YOUR ASSIGNMENT
Pull out each line of the records holding the string "until".

Stored records
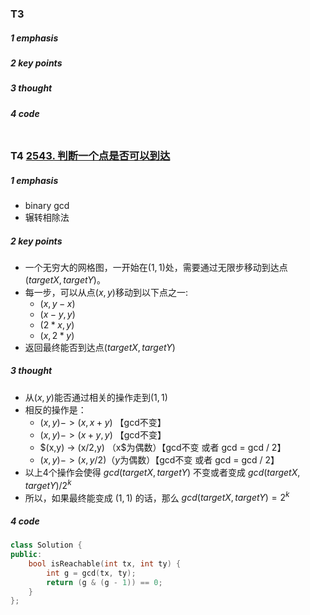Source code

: ### T3

##### 1 emphasis



##### 2 key points



##### 3 thought



##### 4 code

```cpp

```



### T4 [2543. 判断一个点是否可以到达](https://leetcode.cn/problems/check-if-point-is-reachable/)

##### 1 emphasis

* binary gcd
* 辗转相除法



##### 2 key points

* 一个无穷大的网格图，一开始在$(1,1)$处，需要通过无限步移动到达点$(targetX,targetY)$。
* 每一步，可以从点$(x,y)$移动到以下点之一:
  * $(x,y-x)$
  * $(x-y,y)$
  * $(2*x,y)$
  * $(x,2*y)$
* 返回最终能否到达点$(targetX,targetY)$

##### 3 thought

* 从$(x,y)$能否通过相关的操作走到$(1,1)$
* 相反的操作是：
  * $(x,y) -> (x, x + y)$  【gcd不变】
  * $(x,y) -> (x + y, y)$  【gcd不变】
  * $(x,y) -> (x/2,y) $（$x$为偶数）【gcd不变 或者 gcd = gcd / 2】
  * $(x,y) -> (x,y/2)$（$y$为偶数）【gcd不变 或者 gcd = gcd / 2】
* 以上4个操作会使得 $gcd(targetX,targetY)$ 不变或者变成 $gcd(targetX,targetY)/ 2^k$
* 所以，如果最终能变成 $(1,1)$ 的话，那么 $gcd(targetX,targetY) = 2^k$

##### 4 code

```cpp
class Solution {
public:
    bool isReachable(int tx, int ty) {
        int g = gcd(tx, ty);
        return (g & (g - 1)) == 0;
    }
};
```

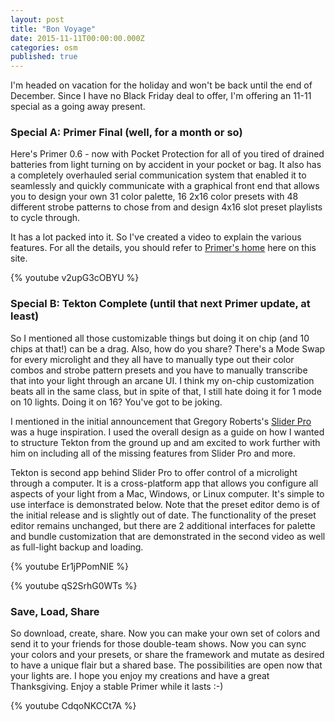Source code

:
 ```yaml
---
layout: post
title: "Bon Voyage"
date: 2015-11-11T00:00:00.000Z
categories: osm
published: true
---
```

I'm headed on vacation for the holiday and won't be back until the end of December. Since I have no Black Friday deal to offer, I'm offering an 11-11 special as a going away present.

### Special A: Primer Final (well, for a month or so)

Here's Primer 0.6 - now with Pocket Protection for all of you tired of drained batteries from light turning on by accident in your pocket or bag. It also has a completely overhauled serial communication system that enabled it to seamlessly and quickly communicate with a graphical front end that allows you to design your own 31 color palette, 16 2x16 color presets with 48 different strobe patterns to chose from and design 4x16 slot preset playlists to cycle through.

It has a lot packed into it. So I've created a video to explain the various features. For all the details, you should refer to [Primer's home](/primer.html) here on this site.

{% youtube v2upG3cOBYU %}

### Special B: Tekton Complete (until that next Primer update, at least)

So I mentioned all those customizable things but doing it on chip (and 10 chips at that!) can be a drag. Also, how do you share? There's a Mode Swap for every microlight and they all have to manually type out their color combos and strobe pattern presets and you have to manually transcribe that into your light through an arcane UI. I think my on-chip customization beats all in the same class, but in spite of that, I still hate doing it for 1 mode on 10 lights. Doing it on 16? You've got to be joking.

I mentioned in the initial announcement that Gregory Roberts's [Slider Pro](https://github.com/gregroberti/Slider-Pro) was a huge inspiration. I used the overall design as a guide on how I wanted to structure Tekton from the ground up and am excited to work further with him on including all of the missing features from Slider Pro and more.

Tekton is second app behind Slider Pro to offer control of a microlight through a computer. It is a cross-platform app that allows you configure all aspects of your light from a Mac, Windows, or Linux computer. It's simple to use interface is demonstrated below. Note that the preset editor demo is of the initial release and is slightly out of date. The functionality of the preset editor remains unchanged, but there are 2 additional interfaces for palette and bundle customization that are demonstrated in the second video as well as full-light backup and loading.

{% youtube Er1jPPomNIE %}

{% youtube qS2SrhG0WTs %}

### Save, Load, Share

So download, create, share. Now you can make your own set of colors and send it to your friends for those double-team shows. Now you can sync your colors and your presets, or share the framework and mutate as desired to have a unique flair but a shared base. The possibilities are open now that your lights are. I hope you enjoy my creations and have a great Thanksgiving. Enjoy a stable Primer while it lasts :-)

{% youtube CdqoNKCCt7A %}
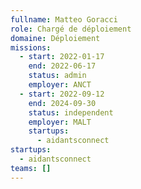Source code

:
 ```yaml
---
fullname: Matteo Goracci
role: Chargé de déploiement
domaine: Déploiement
missions:
  - start: 2022-01-17
    end: 2022-06-17
    status: admin
    employer: ANCT
  - start: 2022-09-12
    end: 2024-09-30
    status: independent
    employer: MALT
    startups:
      - aidantsconnect
startups:
  - aidantsconnect
teams: []
---
```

EXERCISE SOLUTION
I'm headed on vacation for the holiday and won't be back until the end of December. Since I have no Black Friday deal to offer, I'm offering an 11-11 special as a going away present.
### Special B: Tekton Complete (until that next Primer update, at least)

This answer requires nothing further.